In August of 2010, Johnson & Johnson
subsidiary DePuy recalled both its ASR and ASR XL hip replacements systems
after growing pressure from the FDA over the devices' unusually high failure
rate. And doctors in the United Kingdom have reported that DuPuy products have
a failure rate as high as 49% after only six years. The reports of problems with various metal-on-metal
designs has become so troubling that on May 6, 2011, the Food and Drug
Administration ordered a study of 145 different metal-on-metal hip replacements
designs made by 21 different manufacturers. As the metal ball-and-joint
scrape against each other, tiny particles of metal debris wear off within the
patient.

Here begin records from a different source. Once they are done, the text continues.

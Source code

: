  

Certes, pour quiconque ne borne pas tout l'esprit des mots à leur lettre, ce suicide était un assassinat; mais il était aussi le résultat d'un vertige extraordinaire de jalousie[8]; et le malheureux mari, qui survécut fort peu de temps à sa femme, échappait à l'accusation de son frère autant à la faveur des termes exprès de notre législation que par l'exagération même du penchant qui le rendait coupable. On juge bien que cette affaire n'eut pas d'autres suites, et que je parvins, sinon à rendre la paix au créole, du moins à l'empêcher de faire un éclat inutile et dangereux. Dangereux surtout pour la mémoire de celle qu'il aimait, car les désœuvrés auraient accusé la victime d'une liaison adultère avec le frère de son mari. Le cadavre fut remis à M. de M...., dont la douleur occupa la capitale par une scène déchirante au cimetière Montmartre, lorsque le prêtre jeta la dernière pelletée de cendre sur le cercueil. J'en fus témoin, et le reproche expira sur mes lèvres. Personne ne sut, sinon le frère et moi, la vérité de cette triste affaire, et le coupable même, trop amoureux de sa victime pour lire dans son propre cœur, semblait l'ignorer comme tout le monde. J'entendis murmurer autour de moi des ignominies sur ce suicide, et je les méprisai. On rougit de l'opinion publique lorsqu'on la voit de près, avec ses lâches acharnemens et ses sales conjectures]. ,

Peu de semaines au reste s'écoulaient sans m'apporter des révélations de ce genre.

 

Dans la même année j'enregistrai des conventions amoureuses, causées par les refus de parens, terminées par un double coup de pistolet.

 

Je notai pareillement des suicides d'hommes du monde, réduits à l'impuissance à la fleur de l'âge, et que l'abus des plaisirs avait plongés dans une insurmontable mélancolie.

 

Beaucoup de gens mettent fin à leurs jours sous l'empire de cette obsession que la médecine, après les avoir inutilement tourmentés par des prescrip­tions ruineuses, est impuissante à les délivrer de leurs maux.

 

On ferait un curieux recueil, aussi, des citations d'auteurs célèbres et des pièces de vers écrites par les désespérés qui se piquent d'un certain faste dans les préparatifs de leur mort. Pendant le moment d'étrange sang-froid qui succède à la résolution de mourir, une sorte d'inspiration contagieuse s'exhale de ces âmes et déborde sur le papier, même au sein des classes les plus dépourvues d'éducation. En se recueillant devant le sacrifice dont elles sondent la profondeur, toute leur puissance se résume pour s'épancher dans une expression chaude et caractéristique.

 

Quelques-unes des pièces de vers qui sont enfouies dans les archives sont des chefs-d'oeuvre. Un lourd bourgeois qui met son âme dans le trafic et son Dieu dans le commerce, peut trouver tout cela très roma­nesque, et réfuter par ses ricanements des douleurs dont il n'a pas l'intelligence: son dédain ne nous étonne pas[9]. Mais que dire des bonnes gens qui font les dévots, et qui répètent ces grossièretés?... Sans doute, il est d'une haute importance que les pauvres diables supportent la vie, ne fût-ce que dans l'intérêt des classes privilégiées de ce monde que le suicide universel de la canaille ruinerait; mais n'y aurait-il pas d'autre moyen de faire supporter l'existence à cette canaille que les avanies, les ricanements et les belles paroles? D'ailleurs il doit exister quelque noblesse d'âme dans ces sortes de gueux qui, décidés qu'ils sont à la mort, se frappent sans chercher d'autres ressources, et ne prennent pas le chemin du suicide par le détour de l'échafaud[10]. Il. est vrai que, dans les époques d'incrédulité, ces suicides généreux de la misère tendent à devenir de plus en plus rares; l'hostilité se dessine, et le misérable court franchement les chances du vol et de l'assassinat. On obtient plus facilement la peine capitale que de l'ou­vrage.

The particles can float freely within the joint, embed into nearby
tissue or even enter the bloodstream, causing havoc on the patient's body.
The Durom
Cup was first sold in the U.S. by Zimmer, in 2006, and it was implanted in more
than 12,000 Zimmer hip replacement patients over the two-year period from the Summer of 2006 to the
suspension of sales in July 2008. Based on information received from
discussions with hip surgeons throughout the country, estimates on the failure
rate of the Zimmer Durom Cup hip replacement range between 20% and 30%. The true failure rate of the
Zimmer Durom Cup may climb much higher in the coming years as doctors and their
patients come to realize that their implants are gradually failing.